- _Aim of the exercise_:
Check each line of the records below and collect those that include the word "sudo".

- _Records provided_:
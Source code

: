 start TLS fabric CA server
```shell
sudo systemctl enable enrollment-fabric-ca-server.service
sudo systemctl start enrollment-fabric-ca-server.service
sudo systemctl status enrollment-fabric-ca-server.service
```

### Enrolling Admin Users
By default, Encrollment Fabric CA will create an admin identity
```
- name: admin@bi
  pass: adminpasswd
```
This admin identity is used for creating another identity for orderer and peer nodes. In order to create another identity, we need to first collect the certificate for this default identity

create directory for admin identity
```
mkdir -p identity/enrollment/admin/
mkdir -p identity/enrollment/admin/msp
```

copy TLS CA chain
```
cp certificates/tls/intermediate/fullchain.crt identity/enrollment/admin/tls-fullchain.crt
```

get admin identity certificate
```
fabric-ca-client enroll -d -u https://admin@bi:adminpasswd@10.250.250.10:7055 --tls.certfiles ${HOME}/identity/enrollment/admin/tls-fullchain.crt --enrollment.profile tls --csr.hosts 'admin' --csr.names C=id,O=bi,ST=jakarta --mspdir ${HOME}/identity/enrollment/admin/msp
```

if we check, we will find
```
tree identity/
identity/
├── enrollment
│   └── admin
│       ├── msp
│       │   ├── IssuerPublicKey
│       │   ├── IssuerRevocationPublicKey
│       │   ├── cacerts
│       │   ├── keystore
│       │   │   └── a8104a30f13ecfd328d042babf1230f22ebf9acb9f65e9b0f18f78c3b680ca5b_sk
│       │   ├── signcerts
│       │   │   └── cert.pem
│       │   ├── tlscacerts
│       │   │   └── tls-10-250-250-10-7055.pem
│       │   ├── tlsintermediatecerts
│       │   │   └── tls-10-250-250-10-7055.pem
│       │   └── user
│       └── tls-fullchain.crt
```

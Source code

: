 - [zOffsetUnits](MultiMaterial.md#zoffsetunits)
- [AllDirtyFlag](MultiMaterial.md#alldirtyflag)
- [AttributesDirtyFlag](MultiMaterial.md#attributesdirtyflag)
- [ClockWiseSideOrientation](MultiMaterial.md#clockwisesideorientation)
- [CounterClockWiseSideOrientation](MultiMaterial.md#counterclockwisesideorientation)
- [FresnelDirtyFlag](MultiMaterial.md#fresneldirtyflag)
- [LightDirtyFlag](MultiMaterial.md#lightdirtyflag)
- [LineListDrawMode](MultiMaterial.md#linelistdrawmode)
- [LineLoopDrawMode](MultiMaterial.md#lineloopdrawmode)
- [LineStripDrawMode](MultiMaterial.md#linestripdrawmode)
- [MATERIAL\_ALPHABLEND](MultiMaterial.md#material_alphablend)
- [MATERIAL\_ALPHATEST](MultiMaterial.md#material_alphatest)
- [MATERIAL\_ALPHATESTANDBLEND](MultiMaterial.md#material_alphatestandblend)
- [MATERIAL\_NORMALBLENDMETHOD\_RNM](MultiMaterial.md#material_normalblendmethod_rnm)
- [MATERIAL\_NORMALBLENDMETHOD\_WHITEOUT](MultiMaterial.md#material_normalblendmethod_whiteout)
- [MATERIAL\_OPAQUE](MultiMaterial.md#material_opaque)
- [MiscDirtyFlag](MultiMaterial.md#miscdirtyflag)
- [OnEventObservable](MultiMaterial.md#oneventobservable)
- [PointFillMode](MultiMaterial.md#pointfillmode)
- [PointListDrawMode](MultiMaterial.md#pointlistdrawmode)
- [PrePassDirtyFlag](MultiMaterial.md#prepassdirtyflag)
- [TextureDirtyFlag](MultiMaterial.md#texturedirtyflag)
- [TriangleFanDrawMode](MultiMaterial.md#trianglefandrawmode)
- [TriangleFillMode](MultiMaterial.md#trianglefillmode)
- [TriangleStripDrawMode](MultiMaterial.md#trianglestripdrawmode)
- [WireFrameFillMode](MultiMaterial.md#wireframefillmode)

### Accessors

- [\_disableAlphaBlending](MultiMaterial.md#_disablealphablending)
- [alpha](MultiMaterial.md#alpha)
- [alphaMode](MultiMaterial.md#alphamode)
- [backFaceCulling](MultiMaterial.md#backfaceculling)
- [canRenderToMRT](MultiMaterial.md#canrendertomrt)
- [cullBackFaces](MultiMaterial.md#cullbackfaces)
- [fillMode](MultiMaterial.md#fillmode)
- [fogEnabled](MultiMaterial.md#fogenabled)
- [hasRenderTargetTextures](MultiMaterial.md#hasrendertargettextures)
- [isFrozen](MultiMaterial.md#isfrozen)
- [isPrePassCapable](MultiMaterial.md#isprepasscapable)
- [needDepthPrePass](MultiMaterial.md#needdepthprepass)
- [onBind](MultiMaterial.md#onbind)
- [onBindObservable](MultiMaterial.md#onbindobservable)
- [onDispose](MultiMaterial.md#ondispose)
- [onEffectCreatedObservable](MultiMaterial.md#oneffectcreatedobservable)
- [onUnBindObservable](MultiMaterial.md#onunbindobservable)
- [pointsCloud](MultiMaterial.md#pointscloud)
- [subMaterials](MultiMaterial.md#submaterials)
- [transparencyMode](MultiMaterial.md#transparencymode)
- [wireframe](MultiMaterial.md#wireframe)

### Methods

- _Answer area_:
sudo systemctl enable enrollment-fabric-ca-server.service
sudo systemctl start enrollment-fabric-ca-server.service
sudo systemctl status enrollment-fabric-ca-server.service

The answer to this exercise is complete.